▸ **What is needed**: All entries should be copied exactly, none left out.

= = = = = = =

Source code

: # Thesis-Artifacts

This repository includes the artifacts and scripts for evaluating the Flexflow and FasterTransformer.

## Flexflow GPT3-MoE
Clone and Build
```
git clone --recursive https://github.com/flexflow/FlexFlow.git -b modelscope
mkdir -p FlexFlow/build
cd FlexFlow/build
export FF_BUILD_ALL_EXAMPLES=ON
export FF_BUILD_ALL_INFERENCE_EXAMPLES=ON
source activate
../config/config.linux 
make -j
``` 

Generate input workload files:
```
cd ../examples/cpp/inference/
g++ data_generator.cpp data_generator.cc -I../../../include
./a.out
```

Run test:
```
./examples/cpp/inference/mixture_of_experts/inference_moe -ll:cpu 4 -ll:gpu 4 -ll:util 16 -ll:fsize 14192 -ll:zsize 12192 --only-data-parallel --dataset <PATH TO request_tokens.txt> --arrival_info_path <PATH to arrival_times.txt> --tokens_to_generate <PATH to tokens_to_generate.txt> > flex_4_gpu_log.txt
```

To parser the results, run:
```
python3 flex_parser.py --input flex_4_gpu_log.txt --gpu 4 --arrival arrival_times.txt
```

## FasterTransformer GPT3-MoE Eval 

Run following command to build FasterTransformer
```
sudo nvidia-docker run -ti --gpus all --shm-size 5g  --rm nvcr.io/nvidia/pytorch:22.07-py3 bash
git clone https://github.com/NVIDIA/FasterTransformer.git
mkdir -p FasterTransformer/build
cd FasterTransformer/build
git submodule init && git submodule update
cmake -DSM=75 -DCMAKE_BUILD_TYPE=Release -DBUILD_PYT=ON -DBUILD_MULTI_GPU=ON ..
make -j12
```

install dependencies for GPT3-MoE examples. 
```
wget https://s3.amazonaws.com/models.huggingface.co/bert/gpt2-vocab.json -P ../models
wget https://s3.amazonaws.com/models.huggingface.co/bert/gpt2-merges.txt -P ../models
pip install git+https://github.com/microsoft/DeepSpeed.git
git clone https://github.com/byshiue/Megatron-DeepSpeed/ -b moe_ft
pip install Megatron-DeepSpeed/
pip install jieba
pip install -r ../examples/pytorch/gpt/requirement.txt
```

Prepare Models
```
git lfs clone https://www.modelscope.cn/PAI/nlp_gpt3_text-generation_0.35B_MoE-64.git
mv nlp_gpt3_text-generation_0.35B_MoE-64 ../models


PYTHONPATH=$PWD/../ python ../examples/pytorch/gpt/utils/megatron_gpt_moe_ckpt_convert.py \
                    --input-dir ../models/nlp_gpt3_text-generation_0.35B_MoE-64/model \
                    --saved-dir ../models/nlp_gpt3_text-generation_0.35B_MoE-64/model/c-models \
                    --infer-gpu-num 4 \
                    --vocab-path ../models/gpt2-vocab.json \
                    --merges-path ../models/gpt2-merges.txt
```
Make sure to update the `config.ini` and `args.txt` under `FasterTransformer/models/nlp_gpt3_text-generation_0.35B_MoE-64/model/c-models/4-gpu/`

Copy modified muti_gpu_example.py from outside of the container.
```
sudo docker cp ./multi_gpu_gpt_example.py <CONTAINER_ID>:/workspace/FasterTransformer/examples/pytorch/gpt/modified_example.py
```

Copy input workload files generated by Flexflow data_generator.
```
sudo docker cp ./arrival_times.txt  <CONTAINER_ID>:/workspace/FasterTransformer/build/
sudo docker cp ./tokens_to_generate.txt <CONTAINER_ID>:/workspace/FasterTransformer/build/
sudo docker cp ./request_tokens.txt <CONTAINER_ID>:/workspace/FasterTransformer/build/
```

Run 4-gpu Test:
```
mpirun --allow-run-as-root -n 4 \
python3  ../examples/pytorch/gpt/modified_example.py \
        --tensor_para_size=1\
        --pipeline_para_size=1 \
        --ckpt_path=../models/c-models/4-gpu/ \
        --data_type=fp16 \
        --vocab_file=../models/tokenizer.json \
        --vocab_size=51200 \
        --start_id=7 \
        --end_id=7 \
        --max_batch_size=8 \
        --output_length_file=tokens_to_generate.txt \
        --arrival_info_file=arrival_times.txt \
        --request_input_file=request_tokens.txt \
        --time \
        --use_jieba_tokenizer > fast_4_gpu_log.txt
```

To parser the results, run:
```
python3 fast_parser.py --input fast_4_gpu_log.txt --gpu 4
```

= = = = = = =

▸ **Exercise result**:
Source code

: # Thesis-Artifacts

This repository includes the artifacts and scripts for evaluating the Flexflow and FasterTransformer.

## Flexflow GPT3-MoE
Clone and Build
```
git clone --recursive https://github.com/flexflow/FlexFlow.git -b modelscope
mkdir -p FlexFlow/build
cd FlexFlow/build
export FF_BUILD_ALL_EXAMPLES=ON
export FF_BUILD_ALL_INFERENCE_EXAMPLES=ON
source activate
../config/config.linux 
make -j
``` 

Generate input workload files:
```
cd ../examples/cpp/inference/
g++ data_generator.cpp data_generator.cc -I../../../include
./a.out
```

Run test:
```
./examples/cpp/inference/mixture_of_experts/inference_moe -ll:cpu 4 -ll:gpu 4 -ll:util 16 -ll:fsize 14192 -ll:zsize 12192 --only-data-parallel --dataset <PATH TO request_tokens.txt> --arrival_info_path <PATH to arrival_times.txt> --tokens_to_generate <PATH to tokens_to_generate.txt> > flex_4_gpu_log.txt
```

To parser the results, run:
```
python3 flex_parser.py --input flex_4_gpu_log.txt --gpu 4 --arrival arrival_times.txt
```

## FasterTransformer GPT3-MoE Eval 

Run following command to build FasterTransformer
```
sudo nvidia-docker run -ti --gpus all --shm-size 5g  --rm nvcr.io/nvidia/pytorch:22.07-py3 bash
git clone https://github.com/NVIDIA/FasterTransformer.git
mkdir -p FasterTransformer/build
cd FasterTransformer/build
git submodule init && git submodule update
cmake -DSM=75 -DCMAKE_BUILD_TYPE=Release -DBUILD_PYT=ON -DBUILD_MULTI_GPU=ON ..
make -j12
```

install dependencies for GPT3-MoE examples. 
```
wget https://s3.amazonaws.com/models.huggingface.co/bert/gpt2-vocab.json -P ../models
wget https://s3.amazonaws.com/models.huggingface.co/bert/gpt2-merges.txt -P ../models
pip install git+https://github.com/microsoft/DeepSpeed.git
git clone https://github.com/byshiue/Megatron-DeepSpeed/ -b moe_ft
pip install Megatron-DeepSpeed/
pip install jieba
pip install -r ../examples/pytorch/gpt/requirement.txt
```

Prepare Models
```
git lfs clone https://www.modelscope.cn/PAI/nlp_gpt3_text-generation_0.35B_MoE-64.git
mv nlp_gpt3_text-generation_0.35B_MoE-64 ../models


PYTHONPATH=$PWD/../ python ../examples/pytorch/gpt/utils/megatron_gpt_moe_ckpt_convert.py \
                    --input-dir ../models/nlp_gpt3_text-generation_0.35B_MoE-64/model \
                    --saved-dir ../models/nlp_gpt3_text-generation_0.35B_MoE-64/model/c-models \
                    --infer-gpu-num 4 \
                    --vocab-path ../models/gpt2-vocab.json \
                    --merges-path ../models/gpt2-merges.txt
```
Make sure to update the `config.ini` and `args.txt` under `FasterTransformer/models/nlp_gpt3_text-generation_0.35B_MoE-64/model/c-models/4-gpu/`

Copy modified muti_gpu_example.py from outside of the container.
```
sudo docker cp ./multi_gpu_gpt_example.py <CONTAINER_ID>:/workspace/FasterTransformer/examples/pytorch/gpt/modified_example.py
```

Copy input workload files generated by Flexflow data_generator.
```
sudo docker cp ./arrival_times.txt  <CONTAINER_ID>:/workspace/FasterTransformer/build/
sudo docker cp ./tokens_to_generate.txt <CONTAINER_ID>:/workspace/FasterTransformer/build/
sudo docker cp ./request_tokens.txt <CONTAINER_ID>:/workspace/FasterTransformer/build/
```

Run 4-gpu Test:
```
mpirun --allow-run-as-root -n 4 \
python3  ../examples/pytorch/gpt/modified_example.py \
        --tensor_para_size=1\
        --pipeline_para_size=1 \
        --ckpt_path=../models/c-models/4-gpu/ \
        --data_type=fp16 \
        --vocab_file=../models/tokenizer.json \
        --vocab_size=51200 \
        --start_id=7 \
        --end_id=7 \
        --max_batch_size=8 \
        --output_length_file=tokens_to_generate.txt \
        --arrival_info_file=arrival_times.txt \
        --request_input_file=request_tokens.txt \
        --time \
        --use_jieba_tokenizer > fast_4_gpu_log.txt
```

To parser the results, run:
```
python3 fast_parser.py --input fast_4_gpu_log.txt --gpu 4
```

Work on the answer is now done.